WHAT THE TASK ASKS: Using the data below, return word for word every line from the one holding "# AddVirtualBone" down to the one holding "The project follows". Leave pictures out.

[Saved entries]
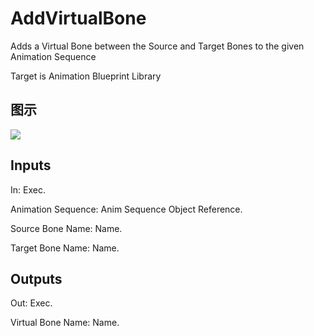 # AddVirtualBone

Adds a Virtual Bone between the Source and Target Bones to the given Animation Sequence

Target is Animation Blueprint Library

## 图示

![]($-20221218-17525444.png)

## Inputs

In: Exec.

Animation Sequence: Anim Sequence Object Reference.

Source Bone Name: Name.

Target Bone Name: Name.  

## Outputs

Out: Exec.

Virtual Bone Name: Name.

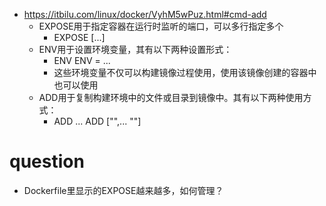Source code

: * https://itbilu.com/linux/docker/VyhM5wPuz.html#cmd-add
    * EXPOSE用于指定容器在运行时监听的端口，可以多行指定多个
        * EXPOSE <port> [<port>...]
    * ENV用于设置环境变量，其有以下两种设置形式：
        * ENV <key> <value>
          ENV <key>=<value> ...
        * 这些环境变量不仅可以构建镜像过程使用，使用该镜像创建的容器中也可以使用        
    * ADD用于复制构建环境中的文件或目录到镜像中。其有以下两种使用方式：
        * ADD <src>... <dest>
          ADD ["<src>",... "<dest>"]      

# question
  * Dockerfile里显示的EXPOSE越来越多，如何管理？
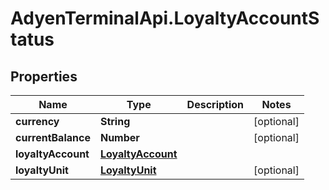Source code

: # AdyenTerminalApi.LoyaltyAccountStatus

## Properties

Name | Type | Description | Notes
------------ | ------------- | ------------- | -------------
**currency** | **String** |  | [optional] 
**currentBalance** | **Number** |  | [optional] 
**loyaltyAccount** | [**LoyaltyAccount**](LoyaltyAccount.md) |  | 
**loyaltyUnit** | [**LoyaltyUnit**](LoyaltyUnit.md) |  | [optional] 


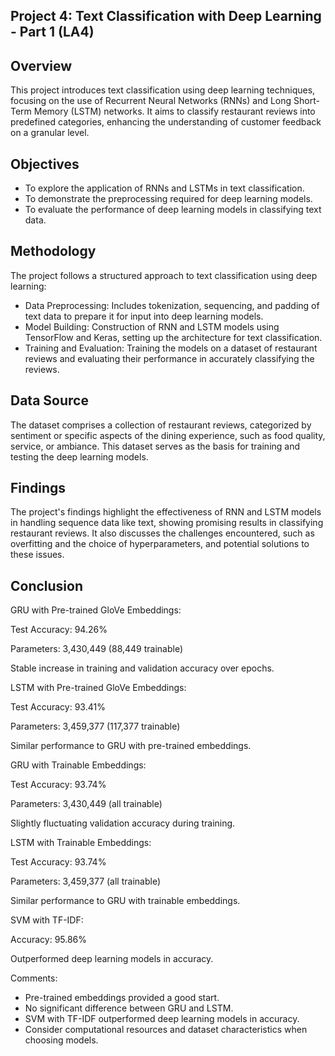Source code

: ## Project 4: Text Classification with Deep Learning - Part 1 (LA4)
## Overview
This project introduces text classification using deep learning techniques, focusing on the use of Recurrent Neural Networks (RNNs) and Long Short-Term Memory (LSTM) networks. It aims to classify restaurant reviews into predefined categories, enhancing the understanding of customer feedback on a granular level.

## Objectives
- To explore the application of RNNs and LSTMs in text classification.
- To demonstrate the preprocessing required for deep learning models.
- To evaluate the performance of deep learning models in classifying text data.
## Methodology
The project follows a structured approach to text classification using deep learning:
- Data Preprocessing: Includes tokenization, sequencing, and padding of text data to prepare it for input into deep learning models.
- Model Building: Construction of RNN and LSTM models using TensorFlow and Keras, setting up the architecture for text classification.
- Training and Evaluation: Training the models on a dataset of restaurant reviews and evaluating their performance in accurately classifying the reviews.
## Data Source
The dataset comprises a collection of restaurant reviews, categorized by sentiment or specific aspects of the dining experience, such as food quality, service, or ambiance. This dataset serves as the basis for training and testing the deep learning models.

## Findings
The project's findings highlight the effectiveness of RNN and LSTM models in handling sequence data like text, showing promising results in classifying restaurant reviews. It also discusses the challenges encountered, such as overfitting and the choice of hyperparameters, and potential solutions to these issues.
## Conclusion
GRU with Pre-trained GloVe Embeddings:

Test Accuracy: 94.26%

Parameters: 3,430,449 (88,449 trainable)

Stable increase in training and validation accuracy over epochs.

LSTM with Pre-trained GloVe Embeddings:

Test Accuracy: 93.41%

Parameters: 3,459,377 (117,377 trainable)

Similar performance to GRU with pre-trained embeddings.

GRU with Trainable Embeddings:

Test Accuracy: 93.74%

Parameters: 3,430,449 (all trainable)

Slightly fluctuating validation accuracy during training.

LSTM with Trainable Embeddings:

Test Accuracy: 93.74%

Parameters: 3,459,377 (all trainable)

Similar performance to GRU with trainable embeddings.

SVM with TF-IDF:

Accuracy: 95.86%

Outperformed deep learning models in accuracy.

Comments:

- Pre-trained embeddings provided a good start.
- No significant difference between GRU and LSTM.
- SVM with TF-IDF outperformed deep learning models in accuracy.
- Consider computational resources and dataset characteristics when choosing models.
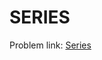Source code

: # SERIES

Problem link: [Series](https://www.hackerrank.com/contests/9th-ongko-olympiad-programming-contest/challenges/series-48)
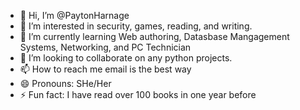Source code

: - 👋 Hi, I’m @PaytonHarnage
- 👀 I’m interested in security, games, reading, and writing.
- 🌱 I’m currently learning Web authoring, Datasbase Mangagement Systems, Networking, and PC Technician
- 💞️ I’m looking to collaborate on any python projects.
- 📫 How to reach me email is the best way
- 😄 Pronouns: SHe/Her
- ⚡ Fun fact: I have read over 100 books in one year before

...

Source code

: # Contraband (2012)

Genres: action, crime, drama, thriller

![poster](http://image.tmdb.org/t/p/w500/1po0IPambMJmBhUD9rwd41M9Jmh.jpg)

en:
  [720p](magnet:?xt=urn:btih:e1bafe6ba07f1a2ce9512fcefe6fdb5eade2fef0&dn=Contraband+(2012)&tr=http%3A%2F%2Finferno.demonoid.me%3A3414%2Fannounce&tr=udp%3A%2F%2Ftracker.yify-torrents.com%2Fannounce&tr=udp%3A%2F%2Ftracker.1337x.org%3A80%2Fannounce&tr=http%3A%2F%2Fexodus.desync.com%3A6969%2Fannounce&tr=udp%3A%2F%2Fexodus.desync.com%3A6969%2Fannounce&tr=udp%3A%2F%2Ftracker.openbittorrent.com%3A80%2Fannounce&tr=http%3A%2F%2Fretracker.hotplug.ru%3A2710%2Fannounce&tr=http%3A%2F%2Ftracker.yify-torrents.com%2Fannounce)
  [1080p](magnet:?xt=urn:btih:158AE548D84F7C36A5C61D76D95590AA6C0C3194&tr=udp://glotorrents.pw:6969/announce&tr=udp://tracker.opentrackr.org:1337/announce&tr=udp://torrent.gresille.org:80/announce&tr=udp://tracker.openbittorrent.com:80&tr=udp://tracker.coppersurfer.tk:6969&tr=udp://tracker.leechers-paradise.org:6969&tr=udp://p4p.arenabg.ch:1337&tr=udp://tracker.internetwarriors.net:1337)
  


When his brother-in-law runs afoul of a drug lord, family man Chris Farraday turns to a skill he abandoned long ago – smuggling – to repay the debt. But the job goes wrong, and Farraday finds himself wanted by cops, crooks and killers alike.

--

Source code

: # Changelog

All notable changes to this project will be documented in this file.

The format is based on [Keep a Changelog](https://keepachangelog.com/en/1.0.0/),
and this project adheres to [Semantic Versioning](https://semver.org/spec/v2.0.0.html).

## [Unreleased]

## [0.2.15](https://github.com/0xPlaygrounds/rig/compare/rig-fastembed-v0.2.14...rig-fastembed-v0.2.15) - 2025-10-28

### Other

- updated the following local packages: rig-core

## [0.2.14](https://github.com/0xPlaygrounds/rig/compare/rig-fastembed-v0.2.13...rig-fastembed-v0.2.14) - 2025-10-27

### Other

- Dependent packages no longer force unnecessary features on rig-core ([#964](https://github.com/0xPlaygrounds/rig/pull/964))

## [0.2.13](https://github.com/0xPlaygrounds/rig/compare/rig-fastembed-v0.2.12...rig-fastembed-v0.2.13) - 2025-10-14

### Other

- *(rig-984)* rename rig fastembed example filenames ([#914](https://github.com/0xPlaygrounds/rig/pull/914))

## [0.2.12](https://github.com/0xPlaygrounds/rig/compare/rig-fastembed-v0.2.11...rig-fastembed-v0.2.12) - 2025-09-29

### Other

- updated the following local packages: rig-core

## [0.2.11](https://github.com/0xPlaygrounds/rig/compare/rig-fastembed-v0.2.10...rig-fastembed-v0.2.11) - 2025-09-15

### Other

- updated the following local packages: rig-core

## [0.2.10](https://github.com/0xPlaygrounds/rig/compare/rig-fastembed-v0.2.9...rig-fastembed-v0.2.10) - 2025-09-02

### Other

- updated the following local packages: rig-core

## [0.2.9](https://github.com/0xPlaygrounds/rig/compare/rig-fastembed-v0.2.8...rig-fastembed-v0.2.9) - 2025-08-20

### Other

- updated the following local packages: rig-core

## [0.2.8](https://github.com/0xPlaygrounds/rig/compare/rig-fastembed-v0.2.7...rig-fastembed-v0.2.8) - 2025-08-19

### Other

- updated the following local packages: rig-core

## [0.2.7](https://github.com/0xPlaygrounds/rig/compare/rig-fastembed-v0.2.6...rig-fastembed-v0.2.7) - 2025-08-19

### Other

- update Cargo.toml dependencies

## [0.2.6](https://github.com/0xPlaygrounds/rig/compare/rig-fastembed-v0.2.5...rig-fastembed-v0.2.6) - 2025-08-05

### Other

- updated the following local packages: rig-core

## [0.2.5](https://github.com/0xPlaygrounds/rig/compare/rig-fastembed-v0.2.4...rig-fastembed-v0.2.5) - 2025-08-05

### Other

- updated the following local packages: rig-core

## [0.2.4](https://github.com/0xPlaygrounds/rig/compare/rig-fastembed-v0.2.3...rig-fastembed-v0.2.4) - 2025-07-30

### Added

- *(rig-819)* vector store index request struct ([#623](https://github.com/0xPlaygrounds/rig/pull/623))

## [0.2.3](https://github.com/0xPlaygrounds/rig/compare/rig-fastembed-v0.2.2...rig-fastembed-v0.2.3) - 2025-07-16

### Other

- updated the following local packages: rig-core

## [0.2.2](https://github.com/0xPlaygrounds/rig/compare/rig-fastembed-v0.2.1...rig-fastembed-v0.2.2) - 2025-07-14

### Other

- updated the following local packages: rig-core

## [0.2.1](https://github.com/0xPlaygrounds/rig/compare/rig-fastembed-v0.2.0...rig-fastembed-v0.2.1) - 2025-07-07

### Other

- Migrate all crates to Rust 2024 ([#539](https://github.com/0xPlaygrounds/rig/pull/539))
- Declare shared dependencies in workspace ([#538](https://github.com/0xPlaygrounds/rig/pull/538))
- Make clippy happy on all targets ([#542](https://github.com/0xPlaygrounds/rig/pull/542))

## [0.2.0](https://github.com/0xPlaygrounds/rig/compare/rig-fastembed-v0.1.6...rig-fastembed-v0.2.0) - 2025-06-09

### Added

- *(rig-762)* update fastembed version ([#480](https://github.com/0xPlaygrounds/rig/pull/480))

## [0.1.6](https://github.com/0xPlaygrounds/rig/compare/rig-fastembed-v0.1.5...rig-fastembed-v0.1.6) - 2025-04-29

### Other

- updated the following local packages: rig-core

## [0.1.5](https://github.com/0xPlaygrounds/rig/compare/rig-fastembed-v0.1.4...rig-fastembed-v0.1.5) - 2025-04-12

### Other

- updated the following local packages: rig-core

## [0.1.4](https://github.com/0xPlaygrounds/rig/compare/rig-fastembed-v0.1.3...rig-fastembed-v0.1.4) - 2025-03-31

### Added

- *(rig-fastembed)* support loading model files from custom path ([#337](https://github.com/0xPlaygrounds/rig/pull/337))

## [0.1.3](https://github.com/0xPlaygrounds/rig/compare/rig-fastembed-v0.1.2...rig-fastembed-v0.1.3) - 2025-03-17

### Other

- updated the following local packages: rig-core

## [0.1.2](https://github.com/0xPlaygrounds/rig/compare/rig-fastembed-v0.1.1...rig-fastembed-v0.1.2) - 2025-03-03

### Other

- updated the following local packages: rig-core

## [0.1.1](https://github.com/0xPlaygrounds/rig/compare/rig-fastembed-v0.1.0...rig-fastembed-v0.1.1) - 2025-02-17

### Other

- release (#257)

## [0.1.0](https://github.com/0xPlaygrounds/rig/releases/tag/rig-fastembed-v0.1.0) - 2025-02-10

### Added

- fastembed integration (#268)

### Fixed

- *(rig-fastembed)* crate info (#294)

FINAL ANSWER:
 # AddVirtualBone

Adds a Virtual Bone between the Source and Target Bones to the given Animation Sequence

Target is Animation Blueprint Library

## 图示

![]($-20221218-17525444.png)

## Inputs

In: Exec.

Animation Sequence: Anim Sequence Object Reference.

Source Bone Name: Name.

Target Bone Name: Name.  

## Outputs

Out: Exec.

Virtual Bone Name: Name.

Source code

: * https://itbilu.com/linux/docker/VyhM5wPuz.html#cmd-add
    * EXPOSE用于指定容器在运行时监听的端口，可以多行指定多个
        * EXPOSE <port> [<port>...]
    * ENV用于设置环境变量，其有以下两种设置形式：
        * ENV <key> <value>
          ENV <key>=<value> ...
        * 这些环境变量不仅可以构建镜像过程使用，使用该镜像创建的容器中也可以使用        
    * ADD用于复制构建环境中的文件或目录到镜像中。其有以下两种使用方式：
        * ADD <src>... <dest>
          ADD ["<src>",... "<dest>"]      

# question
  * Dockerfile里显示的EXPOSE越来越多，如何管理？
Source code

: # AdyenTerminalApi.LoyaltyAccountStatus

## Properties

Name | Type | Description | Notes
------------ | ------------- | ------------- | -------------
**currency** | **String** |  | [optional] 
**currentBalance** | **Number** |  | [optional] 
**loyaltyAccount** | [**LoyaltyAccount**](LoyaltyAccount.md) |  | 
**loyaltyUnit** | [**LoyaltyUnit**](LoyaltyUnit.md) |  | [optional] 


Source code

: ## Project 4: Text Classification with Deep Learning - Part 1 (LA4)
## Overview
This project introduces text classification using deep learning techniques, focusing on the use of Recurrent Neural Networks (RNNs) and Long Short-Term Memory (LSTM) networks. It aims to classify restaurant reviews into predefined categories, enhancing the understanding of customer feedback on a granular level.

## Objectives
- To explore the application of RNNs and LSTMs in text classification.
- To demonstrate the preprocessing required for deep learning models.
- To evaluate the performance of deep learning models in classifying text data.
## Methodology
The project follows a structured approach to text classification using deep learning:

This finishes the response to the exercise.